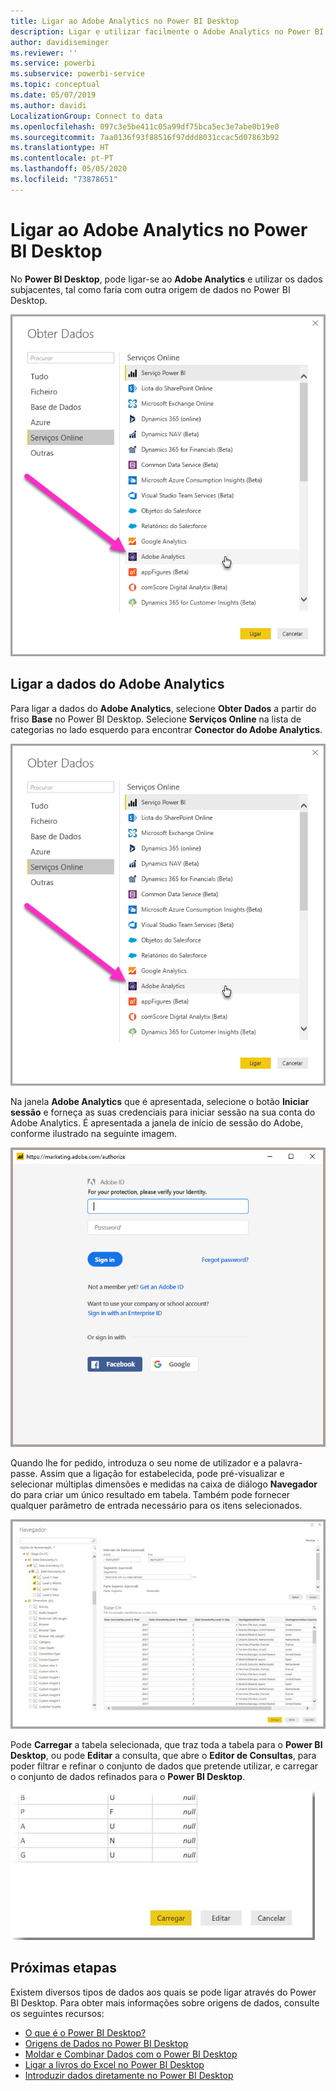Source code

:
 ```yaml
---
title: Ligar ao Adobe Analytics no Power BI Desktop
description: Ligar e utilizar facilmente o Adobe Analytics no Power BI Desktop
author: davidiseminger
ms.reviewer: ''
ms.service: powerbi
ms.subservice: powerbi-service
ms.topic: conceptual
ms.date: 05/07/2019
ms.author: davidi
LocalizationGroup: Connect to data
ms.openlocfilehash: 097c3e5be411c05a99df75bca5ec3e7abe0b19e0
ms.sourcegitcommit: 7aa0136f93f88516f97ddd8031ccac5d07863b92
ms.translationtype: HT
ms.contentlocale: pt-PT
ms.lasthandoff: 05/05/2020
ms.locfileid: "73878651"
---
```

# <a name="connect-to-adobe-analytics-in-power-bi-desktop"></a>Ligar ao Adobe Analytics no Power BI Desktop 
No **Power BI Desktop**, pode ligar-se ao **Adobe Analytics** e utilizar os dados subjacentes, tal como faria com outra origem de dados no Power BI Desktop. 

![Obter Dados do Adobe Analytics](media/desktop-connect-adobe-analytics/connect-adobe-analytics_01.png)

## <a name="connect-to-adobe-analytics-data"></a>Ligar a dados do Adobe Analytics
Para ligar a dados do **Adobe Analytics**, selecione **Obter Dados** a partir do friso **Base** no Power BI Desktop. Selecione **Serviços Online** na lista de categorias no lado esquerdo para encontrar **Conector do Adobe Analytics**.

![Obter Dados do Adobe Analytics](media/desktop-connect-adobe-analytics/connect-adobe-analytics_01.png)

Na janela **Adobe Analytics** que é apresentada, selecione o botão **Iniciar sessão** e forneça as suas credenciais para iniciar sessão na sua conta do Adobe Analytics. É apresentada a janela de início de sessão do Adobe, conforme ilustrado na seguinte imagem.

![Iniciar sessão no Adobe Analytics](media/desktop-connect-adobe-analytics/connect-adobe-analytics_03.png)

Quando lhe for pedido, introduza o seu nome de utilizador e a palavra-passe. Assim que a ligação for estabelecida, pode pré-visualizar e selecionar múltiplas dimensões e medidas na caixa de diálogo **Navegador** do para criar um único resultado em tabela. Também pode fornecer qualquer parâmetro de entrada necessário para os itens selecionados. 

![Selecionar dados através do Navegador](media/desktop-connect-adobe-analytics/connect-adobe-analytics_04.png)

Pode **Carregar** a tabela selecionada, que traz toda a tabela para o **Power BI Desktop**, ou pode **Editar** a consulta, que abre o **Editor de Consultas**, para poder filtrar e refinar o conjunto de dados que pretende utilizar, e carregar o conjunto de dados refinados para o **Power BI Desktop**.

![Carregar ou editar dados no Navegador](media/desktop-connect-adobe-analytics/connect-adobe-analytics_05.png)


## <a name="next-steps"></a>Próximas etapas
Existem diversos tipos de dados aos quais se pode ligar através do Power BI Desktop. Para obter mais informações sobre origens de dados, consulte os seguintes recursos:

* [O que é o Power BI Desktop?](desktop-what-is-desktop.md)
* [Origens de Dados no Power BI Desktop](desktop-data-sources.md)
* [Moldar e Combinar Dados com o Power BI Desktop](desktop-shape-and-combine-data.md)
* [Ligar a livros do Excel no Power BI Desktop](desktop-connect-excel.md)   
* [Introduzir dados diretamente no Power BI Desktop](desktop-enter-data-directly-into-desktop.md)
● ● ● ● ●
- **Exercise requirements**: Give the data back exactly, omitting all pictures.

- **Exercise result**:
Source code

:
 ```yaml
---
title: Ligar ao Adobe Analytics no Power BI Desktop
description: Ligar e utilizar facilmente o Adobe Analytics no Power BI Desktop
author: davidiseminger
ms.reviewer: ''
ms.service: powerbi
ms.subservice: powerbi-service
ms.topic: conceptual
ms.date: 05/07/2019
ms.author: davidi
LocalizationGroup: Connect to data
ms.openlocfilehash: 097c3e5be411c05a99df75bca5ec3e7abe0b19e0
ms.sourcegitcommit: 7aa0136f93f88516f97ddd8031ccac5d07863b92
ms.translationtype: HT
ms.contentlocale: pt-PT
ms.lasthandoff: 05/05/2020
ms.locfileid: "73878651"
---
```

# <a name="connect-to-adobe-analytics-in-power-bi-desktop"></a>Ligar ao Adobe Analytics no Power BI Desktop 
No **Power BI Desktop**, pode ligar-se ao **Adobe Analytics** e utilizar os dados subjacentes, tal como faria com outra origem de dados no Power BI Desktop. 

![Obter Dados do Adobe Analytics](media/desktop-connect-adobe-analytics/connect-adobe-analytics_01.png)

## <a name="connect-to-adobe-analytics-data"></a>Ligar a dados do Adobe Analytics
Para ligar a dados do **Adobe Analytics**, selecione **Obter Dados** a partir do friso **Base** no Power BI Desktop. Selecione **Serviços Online** na lista de categorias no lado esquerdo para encontrar **Conector do Adobe Analytics**.

![Obter Dados do Adobe Analytics](media/desktop-connect-adobe-analytics/connect-adobe-analytics_01.png)

Na janela **Adobe Analytics** que é apresentada, selecione o botão **Iniciar sessão** e forneça as suas credenciais para iniciar sessão na sua conta do Adobe Analytics. É apresentada a janela de início de sessão do Adobe, conforme ilustrado na seguinte imagem.

![Iniciar sessão no Adobe Analytics](media/desktop-connect-adobe-analytics/connect-adobe-analytics_03.png)

Quando lhe for pedido, introduza o seu nome de utilizador e a palavra-passe. Assim que a ligação for estabelecida, pode pré-visualizar e selecionar múltiplas dimensões e medidas na caixa de diálogo **Navegador** do para criar um único resultado em tabela. Também pode fornecer qualquer parâmetro de entrada necessário para os itens selecionados. 

![Selecionar dados através do Navegador](media/desktop-connect-adobe-analytics/connect-adobe-analytics_04.png)

Pode **Carregar** a tabela selecionada, que traz toda a tabela para o **Power BI Desktop**, ou pode **Editar** a consulta, que abre o **Editor de Consultas**, para poder filtrar e refinar o conjunto de dados que pretende utilizar, e carregar o conjunto de dados refinados para o **Power BI Desktop**.

![Carregar ou editar dados no Navegador](media/desktop-connect-adobe-analytics/connect-adobe-analytics_05.png)


## <a name="next-steps"></a>Próximas etapas
Existem diversos tipos de dados aos quais se pode ligar através do Power BI Desktop. Para obter mais informações sobre origens de dados, consulte os seguintes recursos:

* [O que é o Power BI Desktop?](desktop-what-is-desktop.md)
* [Origens de Dados no Power BI Desktop](desktop-data-sources.md)
* [Moldar e Combinar Dados com o Power BI Desktop](desktop-shape-and-combine-data.md)
* [Ligar a livros do Excel no Power BI Desktop](desktop-connect-excel.md)   
* [Introduzir dados diretamente no Power BI Desktop](desktop-enter-data-directly-into-desktop.md)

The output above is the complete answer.